Algumas pessoas e famílias eram mais desconfiadas do que outras.
Ex-combatentes que lutaram contra o Japão ou contra o Sul, membros do Partido Comunista, ex-trabalhadores temporários e trabalhadores sem terra, entre outros, passaram a formar a liderança e a classe privilegiada do país.
Grandes e pequenos proprietários de terras, comerciantes, religiosos, pessoas com parentes sul-coreanos ou que lutaram do outro lado da guerra foram identificados como possíveis traidores.

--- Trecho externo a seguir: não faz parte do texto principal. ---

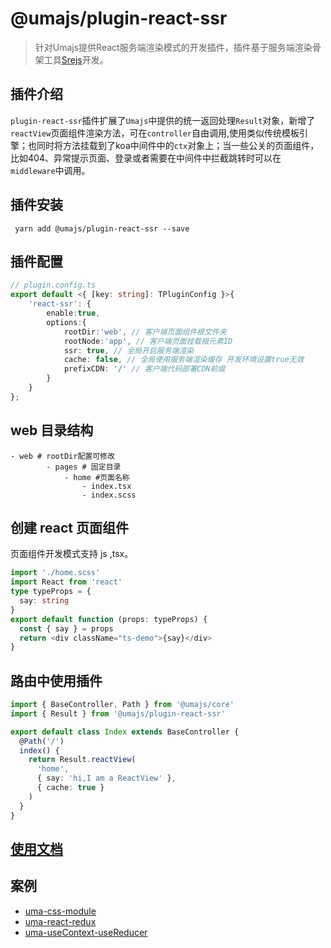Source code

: # @umajs/plugin-react-ssr

> 针对Umajs提供React服务端渲染模式的开发插件，插件基于服务端渲染骨架工具[Srejs](https://github.com/dazjean/srejs)开发。

## 插件介绍

`plugin-react-ssr`插件扩展了`Umajs`中提供的统一返回处理`Result`对象，新增了`reactView`页面组件渲染方法，可在`controller`自由调用,使用类似传统模板引擎；也同时将方法挂载到了koa中间件中的`ctx`对象上；当一些公关的页面组件，比如404、异常提示页面、登录或者需要在中间件中拦截跳转时可以在`middleware`中调用。

## 插件安装

```
 yarn add @umajs/plugin-react-ssr --save
```

## 插件配置

```ts
// plugin.config.ts
export default <{ [key: string]: TPluginConfig }>{
    'react-ssr': {
        enable:true,
        options:{
            rootDir:'web', // 客户端页面组件根文件夹
            rootNode:'app', // 客户端页面挂载根元素ID
            ssr: true, // 全局开启服务端渲染
            cache: false, // 全局使用服务端渲染缓存 开发环境设置true无效
            prefixCDN: '/' // 客户端代码部署CDN前缀
        }
    }
};
```

## web 目录结构

```shell
- web # rootDir配置可修改
        - pages # 固定目录
            - home #页面名称
                - index.tsx
                - index.scss
```

## 创建 react 页面组件

页面组件开发模式支持 js ,tsx。

```ts
import './home.scss'
import React from 'react'
type typeProps = {
  say: string
}
export default function (props: typeProps) {
  const { say } = props
  return <div className="ts-demo">{say}</div>
}
```

## 路由中使用插件

```ts
import { BaseController, Path } from '@umajs/core'
import { Result } from '@umajs/plugin-react-ssr'

export default class Index extends BaseController {
  @Path('/')
  index() {
    return Result.reactView(
      'home',
      { say: 'hi,I am a ReactView' },
      { cache: true }
    )
  }
}

```

## **[使用文档](https://umajs.gitee.io/%E6%9C%8D%E5%8A%A1%E7%AB%AF%E6%B8%B2%E6%9F%93/React-ssr.html)**

## 案例
- [uma-css-module](https://github.com/dazjean/Srejs/tree/mian/example/uma-css-module)
- [uma-react-redux](https://github.com/dazjean/Srejs/tree/mian/example/uma-react-redux)
- [uma-useContext-useReducer](https://github.com/dazjean/Srejs/tree/mian/example/uma-useContext-useReducer)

À sua maneira, Kim Il-sung adaptou ao comunismo o sistema de castas confucionista da antiga Joseon — como era conhecida a Coreia entre o século 14 e o final do século 19. Oficialmente, a Coreia do Norte adota esse mesmo nome até hoje: República Popular Democrática de Joseon.
Foi na década de 1960 que, segundo especialistas, o governo norte-coreano completou os enormes registros que classificam cada cidadão em seu lugar correspondente de acordo com seu histórico familiar.
Os leais — ou haeksim:
A maioria dos acadêmicos e norte-coreanos que conseguiram fugir do país distinguem três categorias dentro do songbun, enquanto outros reconhecem duas categorias adicionais dentro dessa mesma classificação, ela própria dividida em cerca de cinquenta subcategorias.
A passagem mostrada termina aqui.